-- RECORDS FOR PROCESSING --

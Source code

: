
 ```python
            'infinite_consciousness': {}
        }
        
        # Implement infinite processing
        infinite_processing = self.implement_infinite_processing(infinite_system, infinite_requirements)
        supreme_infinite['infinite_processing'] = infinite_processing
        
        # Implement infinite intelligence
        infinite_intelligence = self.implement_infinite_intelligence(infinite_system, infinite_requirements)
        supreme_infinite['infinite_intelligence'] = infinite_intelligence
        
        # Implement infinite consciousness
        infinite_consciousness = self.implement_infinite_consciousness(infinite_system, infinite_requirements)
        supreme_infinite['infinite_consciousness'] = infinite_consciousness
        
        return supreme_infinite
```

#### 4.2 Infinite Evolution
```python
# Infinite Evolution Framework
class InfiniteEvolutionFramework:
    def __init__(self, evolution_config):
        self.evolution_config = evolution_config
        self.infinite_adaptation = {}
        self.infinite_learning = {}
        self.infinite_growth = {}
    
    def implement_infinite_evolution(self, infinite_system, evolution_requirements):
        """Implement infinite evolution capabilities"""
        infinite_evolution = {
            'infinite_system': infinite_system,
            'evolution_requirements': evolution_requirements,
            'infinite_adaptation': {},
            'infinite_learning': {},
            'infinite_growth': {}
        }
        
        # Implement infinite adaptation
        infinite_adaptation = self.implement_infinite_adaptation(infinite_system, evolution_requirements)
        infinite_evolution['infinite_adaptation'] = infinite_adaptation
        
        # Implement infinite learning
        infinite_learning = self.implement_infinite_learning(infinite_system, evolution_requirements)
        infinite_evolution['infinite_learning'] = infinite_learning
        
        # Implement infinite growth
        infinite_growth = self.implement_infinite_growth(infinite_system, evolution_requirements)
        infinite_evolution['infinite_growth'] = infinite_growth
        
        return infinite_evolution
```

-- WHAT IS REQUIRED --
All of the material above should be repeated word for word.

-- WRITTEN ANSWER --
Source code

:
 ```python
            'infinite_consciousness': {}
        }
        
        # Implement infinite processing
        infinite_processing = self.implement_infinite_processing(infinite_system, infinite_requirements)
        supreme_infinite['infinite_processing'] = infinite_processing
        
        # Implement infinite intelligence
        infinite_intelligence = self.implement_infinite_intelligence(infinite_system, infinite_requirements)
        supreme_infinite['infinite_intelligence'] = infinite_intelligence
        
        # Implement infinite consciousness
        infinite_consciousness = self.implement_infinite_consciousness(infinite_system, infinite_requirements)
        supreme_infinite['infinite_consciousness'] = infinite_consciousness
        
        return supreme_infinite
```

#### 4.2 Infinite Evolution
```python
# Infinite Evolution Framework
class InfiniteEvolutionFramework:
    def __init__(self, evolution_config):
        self.evolution_config = evolution_config
        self.infinite_adaptation = {}
        self.infinite_learning = {}
        self.infinite_growth = {}
    
    def implement_infinite_evolution(self, infinite_system, evolution_requirements):
        """Implement infinite evolution capabilities"""
        infinite_evolution = {
            'infinite_system': infinite_system,
            'evolution_requirements': evolution_requirements,
            'infinite_adaptation': {},
            'infinite_learning': {},
            'infinite_growth': {}
        }
        
        # Implement infinite adaptation
        infinite_adaptation = self.implement_infinite_adaptation(infinite_system, evolution_requirements)
        infinite_evolution['infinite_adaptation'] = infinite_adaptation
        
        # Implement infinite learning
        infinite_learning = self.implement_infinite_learning(infinite_system, evolution_requirements)
        infinite_evolution['infinite_learning'] = infinite_learning
        
        # Implement infinite growth
        infinite_growth = self.implement_infinite_growth(infinite_system, evolution_requirements)
        infinite_evolution['infinite_growth'] = infinite_growth
        
        return infinite_evolution
```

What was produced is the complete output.